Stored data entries
● ● ●

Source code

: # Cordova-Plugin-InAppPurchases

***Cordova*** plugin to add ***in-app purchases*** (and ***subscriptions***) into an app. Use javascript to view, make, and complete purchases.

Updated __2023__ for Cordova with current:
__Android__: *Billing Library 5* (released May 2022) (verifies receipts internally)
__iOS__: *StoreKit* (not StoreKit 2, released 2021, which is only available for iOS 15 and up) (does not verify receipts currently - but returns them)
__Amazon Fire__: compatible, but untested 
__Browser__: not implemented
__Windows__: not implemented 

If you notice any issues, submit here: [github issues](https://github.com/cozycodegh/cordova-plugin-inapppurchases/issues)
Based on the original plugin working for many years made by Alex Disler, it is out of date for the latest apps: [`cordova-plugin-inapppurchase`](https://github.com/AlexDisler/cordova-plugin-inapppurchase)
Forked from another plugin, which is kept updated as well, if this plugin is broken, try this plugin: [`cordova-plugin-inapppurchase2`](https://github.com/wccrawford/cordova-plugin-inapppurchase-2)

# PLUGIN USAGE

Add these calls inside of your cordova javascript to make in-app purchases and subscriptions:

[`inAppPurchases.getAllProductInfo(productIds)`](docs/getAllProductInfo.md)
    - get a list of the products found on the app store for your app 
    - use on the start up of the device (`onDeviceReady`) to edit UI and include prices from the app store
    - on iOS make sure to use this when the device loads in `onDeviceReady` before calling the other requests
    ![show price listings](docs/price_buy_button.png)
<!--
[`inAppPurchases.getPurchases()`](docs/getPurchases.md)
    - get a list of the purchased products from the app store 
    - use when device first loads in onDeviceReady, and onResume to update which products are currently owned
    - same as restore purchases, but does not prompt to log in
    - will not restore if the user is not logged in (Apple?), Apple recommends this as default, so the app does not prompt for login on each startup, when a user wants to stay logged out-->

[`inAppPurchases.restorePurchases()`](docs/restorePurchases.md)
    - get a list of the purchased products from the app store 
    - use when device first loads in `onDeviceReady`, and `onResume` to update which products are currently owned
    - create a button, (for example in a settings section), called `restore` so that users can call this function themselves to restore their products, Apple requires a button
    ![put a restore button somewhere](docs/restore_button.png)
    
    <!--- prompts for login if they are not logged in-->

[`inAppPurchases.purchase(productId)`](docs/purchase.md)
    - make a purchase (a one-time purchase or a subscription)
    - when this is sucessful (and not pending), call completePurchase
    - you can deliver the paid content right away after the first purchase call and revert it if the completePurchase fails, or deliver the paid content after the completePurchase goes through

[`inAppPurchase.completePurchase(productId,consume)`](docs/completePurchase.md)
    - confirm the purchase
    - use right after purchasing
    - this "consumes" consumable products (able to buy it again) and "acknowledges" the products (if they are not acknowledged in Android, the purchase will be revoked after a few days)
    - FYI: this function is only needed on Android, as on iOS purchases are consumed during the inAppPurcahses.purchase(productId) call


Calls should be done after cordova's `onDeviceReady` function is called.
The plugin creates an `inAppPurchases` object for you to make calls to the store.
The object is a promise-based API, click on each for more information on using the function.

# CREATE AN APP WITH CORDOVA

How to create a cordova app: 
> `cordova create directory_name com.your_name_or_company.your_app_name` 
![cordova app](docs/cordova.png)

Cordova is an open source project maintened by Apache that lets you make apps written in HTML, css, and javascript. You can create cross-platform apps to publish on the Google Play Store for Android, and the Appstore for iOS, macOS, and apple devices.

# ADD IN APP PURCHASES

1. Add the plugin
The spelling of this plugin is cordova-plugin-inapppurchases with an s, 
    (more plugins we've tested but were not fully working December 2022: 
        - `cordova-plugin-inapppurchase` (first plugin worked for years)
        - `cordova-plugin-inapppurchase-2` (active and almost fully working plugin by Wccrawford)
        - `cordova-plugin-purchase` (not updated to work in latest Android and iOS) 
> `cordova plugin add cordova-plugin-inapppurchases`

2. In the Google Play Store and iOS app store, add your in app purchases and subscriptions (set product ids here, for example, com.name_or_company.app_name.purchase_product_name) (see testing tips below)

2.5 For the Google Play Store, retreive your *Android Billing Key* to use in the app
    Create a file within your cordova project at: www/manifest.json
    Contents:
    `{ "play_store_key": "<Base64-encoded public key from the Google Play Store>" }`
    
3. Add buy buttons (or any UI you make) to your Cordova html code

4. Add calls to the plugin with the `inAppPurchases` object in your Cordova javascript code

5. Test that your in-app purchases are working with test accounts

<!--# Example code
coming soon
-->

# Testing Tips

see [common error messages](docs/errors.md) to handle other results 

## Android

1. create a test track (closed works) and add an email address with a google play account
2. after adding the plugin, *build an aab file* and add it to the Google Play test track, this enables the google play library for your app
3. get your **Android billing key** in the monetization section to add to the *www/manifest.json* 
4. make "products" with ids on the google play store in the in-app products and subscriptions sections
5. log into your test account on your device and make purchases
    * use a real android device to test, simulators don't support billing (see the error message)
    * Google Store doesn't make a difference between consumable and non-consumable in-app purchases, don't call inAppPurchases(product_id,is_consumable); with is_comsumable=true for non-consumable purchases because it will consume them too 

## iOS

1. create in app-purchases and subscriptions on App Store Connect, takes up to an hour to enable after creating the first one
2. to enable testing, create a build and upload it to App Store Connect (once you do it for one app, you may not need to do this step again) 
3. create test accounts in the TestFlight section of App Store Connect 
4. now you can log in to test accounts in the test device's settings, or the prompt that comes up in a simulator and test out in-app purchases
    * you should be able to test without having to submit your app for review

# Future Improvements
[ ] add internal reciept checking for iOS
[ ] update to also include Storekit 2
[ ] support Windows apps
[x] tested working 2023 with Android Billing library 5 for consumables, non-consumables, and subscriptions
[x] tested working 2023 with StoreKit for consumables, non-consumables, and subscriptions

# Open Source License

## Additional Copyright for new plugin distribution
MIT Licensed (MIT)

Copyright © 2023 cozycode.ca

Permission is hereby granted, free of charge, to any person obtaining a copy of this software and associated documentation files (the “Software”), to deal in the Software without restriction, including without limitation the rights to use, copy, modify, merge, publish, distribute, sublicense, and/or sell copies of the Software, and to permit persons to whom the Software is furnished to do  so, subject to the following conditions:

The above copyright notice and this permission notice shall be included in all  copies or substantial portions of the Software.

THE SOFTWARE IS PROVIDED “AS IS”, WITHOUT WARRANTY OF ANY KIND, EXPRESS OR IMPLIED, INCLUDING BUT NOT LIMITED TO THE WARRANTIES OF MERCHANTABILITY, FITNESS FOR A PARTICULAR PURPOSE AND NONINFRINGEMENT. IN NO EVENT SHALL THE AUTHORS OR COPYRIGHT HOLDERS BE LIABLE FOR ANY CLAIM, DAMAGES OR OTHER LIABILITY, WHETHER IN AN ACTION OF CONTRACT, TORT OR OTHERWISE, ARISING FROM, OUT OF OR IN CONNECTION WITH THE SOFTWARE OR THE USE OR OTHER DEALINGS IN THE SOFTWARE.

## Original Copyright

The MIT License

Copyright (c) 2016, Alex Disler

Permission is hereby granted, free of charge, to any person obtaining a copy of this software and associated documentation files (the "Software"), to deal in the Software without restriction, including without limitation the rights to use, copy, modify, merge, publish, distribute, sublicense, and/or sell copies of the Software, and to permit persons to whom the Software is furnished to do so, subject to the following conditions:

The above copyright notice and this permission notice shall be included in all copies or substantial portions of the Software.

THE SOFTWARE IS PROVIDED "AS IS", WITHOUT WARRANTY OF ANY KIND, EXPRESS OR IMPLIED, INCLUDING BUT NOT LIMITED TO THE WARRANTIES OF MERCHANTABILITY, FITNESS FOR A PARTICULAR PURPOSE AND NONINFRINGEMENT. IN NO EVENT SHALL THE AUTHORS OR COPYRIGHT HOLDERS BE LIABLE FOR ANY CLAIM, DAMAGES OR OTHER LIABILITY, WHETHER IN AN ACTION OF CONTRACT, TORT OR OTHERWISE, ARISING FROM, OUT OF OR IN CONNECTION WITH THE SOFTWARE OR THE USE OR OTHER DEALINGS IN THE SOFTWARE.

● ● ●

Output only an exact transcription of the lines above from the one with "The plugin creates" up to and including the one with "1. Add the plugin".

Written response |
The plugin creates an `inAppPurchases` object for you to make calls to the store.
The object is a promise-based API, click on each for more information on using the function.

# CREATE AN APP WITH CORDOVA

How to create a cordova app: 
> `cordova create directory_name com.your_name_or_company.your_app_name` 
![cordova app](docs/cordova.png)

Cordova is an open source project maintened by Apache that lets you make apps written in HTML, css, and javascript. You can create cross-platform apps to publish on the Google Play Store for Android, and the Appstore for iOS, macOS, and apple devices.

# ADD IN APP PURCHASES

1. Add the plugin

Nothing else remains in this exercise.